We’ll leave out the other costs just to keep it simple, as well; most of those will go up, too.
These costs add up to $4,600/month while your earnings are $6,000. These costs consume 76% of your earnings.
….
At the end of 10 years, the wage earner makes $9,000/month (unlikely, will go into this later).
1. P&I are $2,000/month.
2. Healthcare costs are $2,500/mo.
3. Energy costs are $1,200/mo.
4. Groceries and HH items are $1,900/mo.
These four items now cost $7,600.00 while your wages are $9,000/month. They consume 84% of your earnings.
Now, while you have certainly benefitted from the fixed mortgage payments, how about the person you intend to sell to? Do you think they will be able to contribute more than 84% of their income toward these expenses in order to pay you a higher price for your house? Don’t forget, interest rates will likely rise from the zero bound; they can’t really fall, which means that equal (or lower) monthly payments will dramatically reduce the amount they are able to pay you.
What about renters? In many occupations where renters tend to come from, wages are lower, **nominally** than they were in the 1980s and 1990s. The only way to increase rents is for these people to move more and more people into their homes, and even that would be pushing it since so many of them were already living with lots of roommates back in the 80s and 90s. How are they going to pay higher rents if costs are going up and wages are stagnant of lower?

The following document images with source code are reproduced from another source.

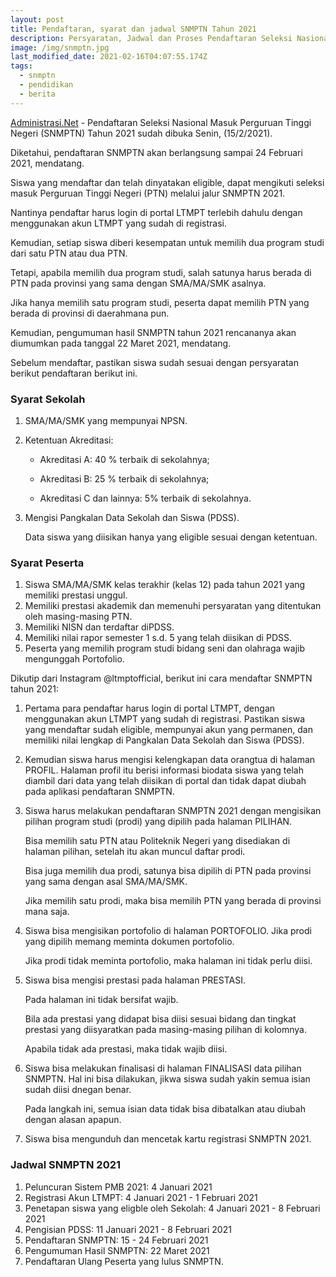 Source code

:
 ```yaml
---
layout: post
title: Pendaftaran, syarat dan jadwal SNMPTN Tahun 2021
description: Persyaratan, Jadwal dan Proses Pendaftaran Seleksi Nasional Masuk Perguruan Tinggi Negeri (SNMPTN) Tahun 2021.
image: /img/snmptn.jpg
last_modified_date: 2021-02-16T04:07:55.174Z
tags:
  - snmptn
  - pendidikan
  - berita
---
```



[Administrasi.Net](https://administrasi.net "Administrasi.Net") - Pendaftaran Seleksi Nasional Masuk Perguruan Tinggi Negeri (SNMPTN) Tahun 2021 sudah dibuka Senin, (15/2/2021).

Diketahui, pendaftaran SNMPTN akan berlangsung sampai 24 Februari 2021, mendatang.

Siswa yang mendaftar dan telah dinyatakan eligible, dapat mengikuti seleksi masuk Perguruan Tinggi Negeri (PTN) melalui jalur SNMPTN 2021.

Nantinya pendaftar harus login di portal LTMPT terlebih dahulu dengan menggunakan akun LTMPT yang sudah di registrasi.

Kemudian, setiap siswa diberi kesempatan untuk memilih dua program studi dari satu PTN atau dua PTN.

Tetapi, apabila memilih dua program studi, salah satunya harus berada di PTN pada provinsi yang sama dengan SMA/MA/SMK asalnya.

Jika hanya memilih satu program studi, peserta dapat memilih PTN yang berada di provinsi di daerahmana pun.

Kemudian, pengumuman hasil SNMPTN tahun 2021 rencananya akan diumumkan pada tanggal 22 Maret 2021, mendatang.

Sebelum mendaftar, pastikan siswa sudah sesuai dengan persyaratan berikut pendaftaran berikut ini.

### Syarat Sekolah

1. 	SMA/MA/SMK yang mempunyai NPSN.
2. 	Ketentuan Akreditasi:
	- Akreditasi A: 40 % terbaik di sekolahnya;

	- Akreditasi B: 25 % terbaik di sekolahnya;

	- Akreditasi C dan lainnya: 5% terbaik di sekolahnya.

3. 	Mengisi Pangkalan Data Sekolah dan Siswa (PDSS).

	Data siswa yang diisikan hanya yang eligible sesuai dengan ketentuan.

### Syarat Peserta

1. Siswa SMA/MA/SMK kelas terakhir (kelas 12) pada tahun 2021 yang memiliki prestasi unggul.
2. Memiliki prestasi akademik dan memenuhi persyaratan yang ditentukan oleh masing-masing PTN.
3. Memiliki NISN dan terdaftar diPDSS.
4. Memiliki nilai rapor semester 1 s.d. 5 yang telah diisikan di PDSS.
5. Peserta yang memilih program studi bidang seni dan olahraga wajib mengunggah Portofolio.

Dikutip dari Instagram @ltmptofficial, berikut ini cara mendaftar SNMPTN tahun 2021:

1. 	Pertama para pendaftar harus login di portal LTMPT, dengan menggunakan akun LTMPT yang sudah di registrasi.
	Pastikan siswa yang mendaftar sudah eligible, mempunyai akun yang permanen, dan memiliki nilai lengkap di Pangkalan Data Sekolah dan Siswa (PDSS).
2.	Kemudian siswa harus mengisi kelengkapan data orangtua di halaman PROFIL.
	Halaman profil itu berisi informasi biodata siswa yang telah diambil dari data yang telah diisikan di portal dan tidak dapat diubah pada aplikasi pendaftaran SNMPTN.
3. 	Siswa harus melakukan pendaftaran SNMPTN 2021 dengan mengisikan pilihan program studi (prodi) yang dipilih pada halaman PILIHAN.

	Bisa memilih satu PTN atau Politeknik Negeri yang disediakan di halaman pilihan, setelah itu akan muncul daftar prodi.

	Bisa juga memilih dua prodi, satunya bisa dipilih di PTN pada provinsi yang sama dengan asal SMA/MA/SMK.

	Jika memilih satu prodi, maka bisa memilih PTN yang berada di provinsi mana saja.
4. 	Siswa bisa mengisikan portofolio di halaman PORTOFOLIO.
	Jika prodi yang dipilih memang meminta dokumen portofolio.

	Jika prodi tidak meminta portofolio, maka halaman ini tidak perlu diisi.

5.	Siswa bisa mengisi prestasi pada halaman PRESTASI.

	Pada halaman ini tidak bersifat wajib.

	Bila ada prestasi yang didapat bisa diisi sesuai bidang dan tingkat prestasi yang diisyaratkan pada masing-masing pilihan di kolomnya.

	Apabila tidak ada prestasi, maka tidak wajib diisi.

6.	Siswa bisa melakukan finalisasi di halaman FINALISASI data pilihan SNMPTN. Hal ini bisa dilakukan, jikwa siswa sudah yakin semua isian sudah diisi dnegan benar.

	Pada langkah ini, semua isian data tidak bisa dibatalkan atau diubah dengan alasan apapun.

7.	Siswa bisa mengunduh dan mencetak kartu registrasi SNMPTN 2021.


### Jadwal SNMPTN 2021

1.	Peluncuran Sistem PMB 2021: 4 Januari 2021
2. 	Registrasi Akun LTMPT: 4 Januari 2021 - 1 Februari 2021
3.	Penetapan siswa yang eligble oleh Sekolah: 4 Januari 2021 - 8 Februari 2021
4.	Pengisian PDSS: 11 Januari 2021 - 8 Februari 2021
5.	Pendaftaran SNMPTN: 15 - 24 Februari 2021
6.	Pengumuman Hasil SNMPTN: 22 Maret 2021
7.	Pendaftaran Ulang Peserta yang lulus SNMPTN.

Also, while you’ve seen your wages go up in the past 10 years, I think you’re younger than most of us here. IIRC, you graduated from college around the time of the stock/internet bubble, which means you’re in the early stages of your career trajectory. Most of your gains in earnings will happen in the first 10-20 years of your career. While you may well see rising wages over time, most people tend to top out at a certain point, usually in their 40s or 50s.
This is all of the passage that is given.